Every line from the one containing "hardware attribute sets." to the one containing "Leading Byte of DBCS" in the records below, both included, must be set down exactly, and no other line.

============================================================

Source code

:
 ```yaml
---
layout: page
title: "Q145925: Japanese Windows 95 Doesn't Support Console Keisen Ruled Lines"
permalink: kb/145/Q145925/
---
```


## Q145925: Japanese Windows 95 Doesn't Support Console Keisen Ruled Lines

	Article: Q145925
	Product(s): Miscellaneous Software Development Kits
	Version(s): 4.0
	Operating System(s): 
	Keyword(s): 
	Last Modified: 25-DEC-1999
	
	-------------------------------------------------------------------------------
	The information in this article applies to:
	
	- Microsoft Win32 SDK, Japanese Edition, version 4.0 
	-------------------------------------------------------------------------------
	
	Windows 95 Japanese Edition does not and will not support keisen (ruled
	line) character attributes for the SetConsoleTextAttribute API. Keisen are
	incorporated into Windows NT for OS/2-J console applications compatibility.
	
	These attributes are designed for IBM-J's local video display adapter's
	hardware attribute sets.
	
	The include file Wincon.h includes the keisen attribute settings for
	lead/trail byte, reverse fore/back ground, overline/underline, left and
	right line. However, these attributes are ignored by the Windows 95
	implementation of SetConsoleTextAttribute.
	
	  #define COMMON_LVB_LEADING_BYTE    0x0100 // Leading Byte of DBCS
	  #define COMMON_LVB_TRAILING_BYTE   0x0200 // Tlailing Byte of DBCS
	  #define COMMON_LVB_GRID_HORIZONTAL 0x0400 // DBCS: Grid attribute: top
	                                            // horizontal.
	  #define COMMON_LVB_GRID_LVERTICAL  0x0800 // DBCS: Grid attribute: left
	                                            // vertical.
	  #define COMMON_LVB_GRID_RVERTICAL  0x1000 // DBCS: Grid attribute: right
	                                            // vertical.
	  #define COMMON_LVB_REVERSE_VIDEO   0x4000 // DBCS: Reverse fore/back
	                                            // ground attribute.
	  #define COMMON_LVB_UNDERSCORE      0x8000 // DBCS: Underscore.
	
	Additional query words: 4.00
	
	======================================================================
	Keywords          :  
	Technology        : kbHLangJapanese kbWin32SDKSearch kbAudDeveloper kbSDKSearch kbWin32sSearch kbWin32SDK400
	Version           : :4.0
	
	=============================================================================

============================================================

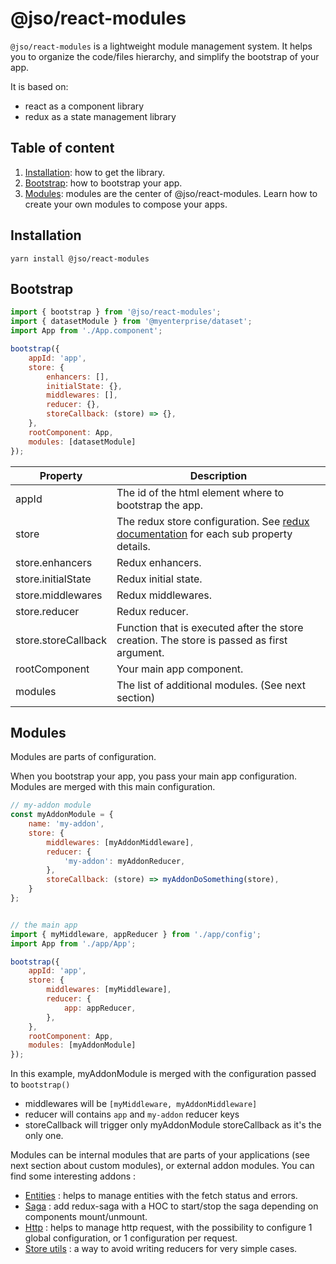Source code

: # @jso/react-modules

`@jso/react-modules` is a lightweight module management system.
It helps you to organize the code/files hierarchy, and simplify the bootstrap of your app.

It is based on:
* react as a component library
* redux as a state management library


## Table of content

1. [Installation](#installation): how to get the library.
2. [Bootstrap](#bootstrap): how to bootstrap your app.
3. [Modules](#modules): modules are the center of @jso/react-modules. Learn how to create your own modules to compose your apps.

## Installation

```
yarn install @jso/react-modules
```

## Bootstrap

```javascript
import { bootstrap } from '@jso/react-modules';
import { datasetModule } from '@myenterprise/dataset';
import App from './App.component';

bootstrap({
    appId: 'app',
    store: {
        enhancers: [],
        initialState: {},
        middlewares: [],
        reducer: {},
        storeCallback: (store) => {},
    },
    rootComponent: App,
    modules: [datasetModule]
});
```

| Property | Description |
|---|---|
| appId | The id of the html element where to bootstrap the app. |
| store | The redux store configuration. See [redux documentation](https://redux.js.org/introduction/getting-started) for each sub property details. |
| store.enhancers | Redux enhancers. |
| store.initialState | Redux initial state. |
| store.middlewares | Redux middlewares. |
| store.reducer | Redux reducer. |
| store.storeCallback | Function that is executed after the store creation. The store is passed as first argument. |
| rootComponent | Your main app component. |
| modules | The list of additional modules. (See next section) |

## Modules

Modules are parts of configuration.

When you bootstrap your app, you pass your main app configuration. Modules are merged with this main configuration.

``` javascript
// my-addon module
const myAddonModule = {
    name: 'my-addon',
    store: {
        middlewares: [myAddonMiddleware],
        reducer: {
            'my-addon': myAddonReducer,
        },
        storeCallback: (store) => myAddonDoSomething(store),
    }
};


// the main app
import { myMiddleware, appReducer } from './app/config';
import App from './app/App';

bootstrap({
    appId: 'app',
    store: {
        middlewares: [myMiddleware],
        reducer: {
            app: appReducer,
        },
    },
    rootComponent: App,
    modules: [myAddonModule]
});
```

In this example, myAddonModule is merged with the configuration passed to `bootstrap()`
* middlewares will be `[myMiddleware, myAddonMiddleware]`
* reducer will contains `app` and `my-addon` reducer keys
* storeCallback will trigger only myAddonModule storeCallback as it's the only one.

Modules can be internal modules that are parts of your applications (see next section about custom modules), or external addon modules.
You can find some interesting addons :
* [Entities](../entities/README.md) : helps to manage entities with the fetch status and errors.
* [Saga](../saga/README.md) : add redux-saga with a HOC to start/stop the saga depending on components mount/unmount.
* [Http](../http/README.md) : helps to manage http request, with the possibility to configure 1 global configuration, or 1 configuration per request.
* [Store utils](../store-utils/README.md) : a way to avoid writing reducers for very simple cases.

============================================================

**EXPECTED ANSWER**:
	hardware attribute sets.
	
	The include file Wincon.h includes the keisen attribute settings for
	lead/trail byte, reverse fore/back ground, overline/underline, left and
	right line. However, these attributes are ignored by the Windows 95
	implementation of SetConsoleTextAttribute.
	
	  #define COMMON_LVB_LEADING_BYTE    0x0100 // Leading Byte of DBCS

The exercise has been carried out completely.